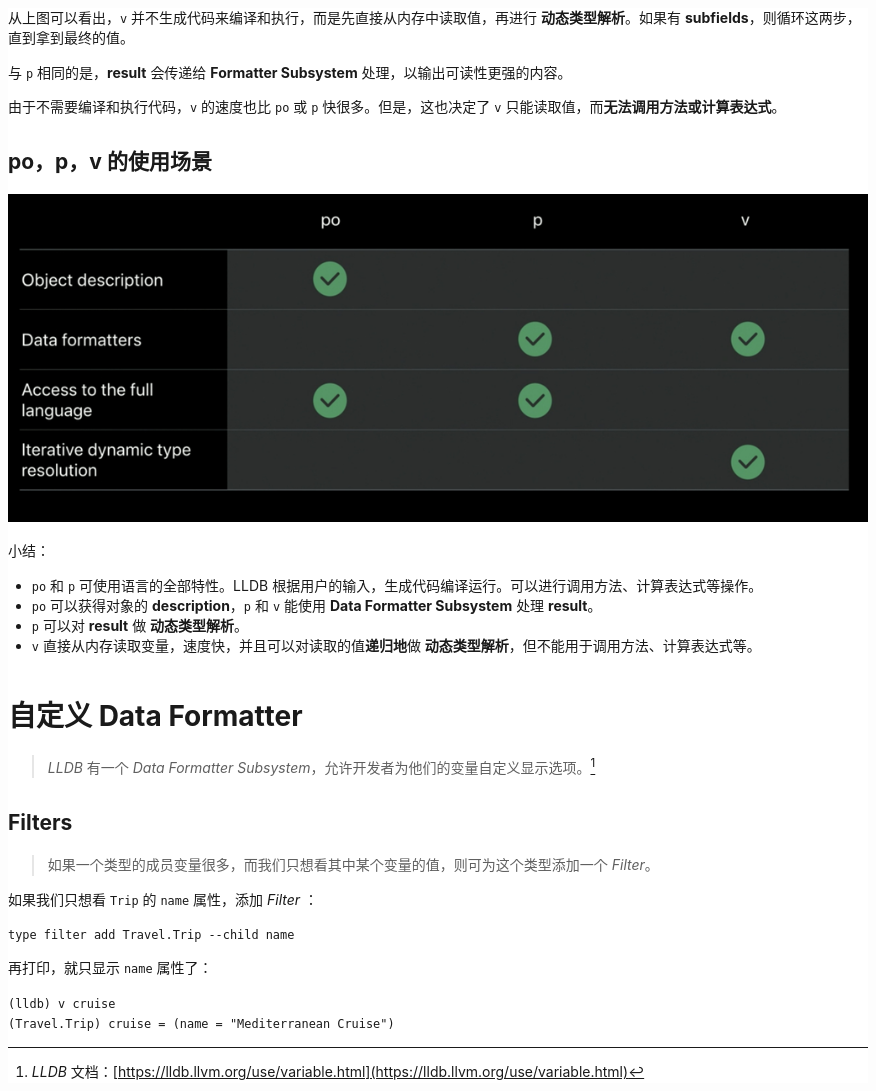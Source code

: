 从上图可以看出，`v` 并不生成代码来编译和执行，而是先直接从内存中读取值，再进行 **动态类型解析**。如果有 **subfields**，则循环这两步，直到拿到最终的值。  

与 `p` 相同的是，**result** 会传递给 **Formatter Subsystem** 处理，以输出可读性更强的内容。  

由于不需要编译和执行代码，`v` 的速度也比 `po` 或 `p` 快很多。但是，这也决定了 `v` 只能读取值，而**无法调用方法或计算表达式**。  

## po，p，v 的使用场景

![](/images/WWDC/2019/429-LLDB-beyond-po/lldb-compare-po-p-v.jpg)

小结：  

- `po` 和 `p` 可使用语言的全部特性。LLDB 根据用户的输入，生成代码编译运行。可以进行调用方法、计算表达式等操作。
- `po` 可以获得对象的 **description**，`p` 和 `v` 能使用 **Data Formatter Subsystem** 处理 **result**。
- `p` 可以对 **result** 做 **动态类型解析**。
- `v` 直接从内存读取变量，速度快，并且可以对读取的值**递归地**做 **动态类型解析**，但不能用于调用方法、计算表达式等。


# 自定义 Data Formatter

> *LLDB* 有一个 *Data Formatter Subsystem*，允许开发者为他们的变量自定义显示选项。[^1]  

## Filters

> 如果一个类型的成员变量很多，而我们只想看其中某个变量的值，则可为这个类型添加一个 *Filter*。

如果我们只想看 `Trip` 的 `name` 属性，添加 *Filter* ：

```lldb
type filter add Travel.Trip --child name
```

再打印，就只显示 `name` 属性了：  

```lldb
(lldb) v cruise
(Travel.Trip) cruise = (name = "Mediterranean Cruise")
```


[^1]: *LLDB* 文档：[https://lldb.llvm.org/use/variable.html](https://lldb.llvm.org/use/variable.html)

■ ■ ■ ■ ■ ■ ■

◆ Work to be completed
Number of lines containing "name" in the data: state it and nothing more.

◆ Answer below
4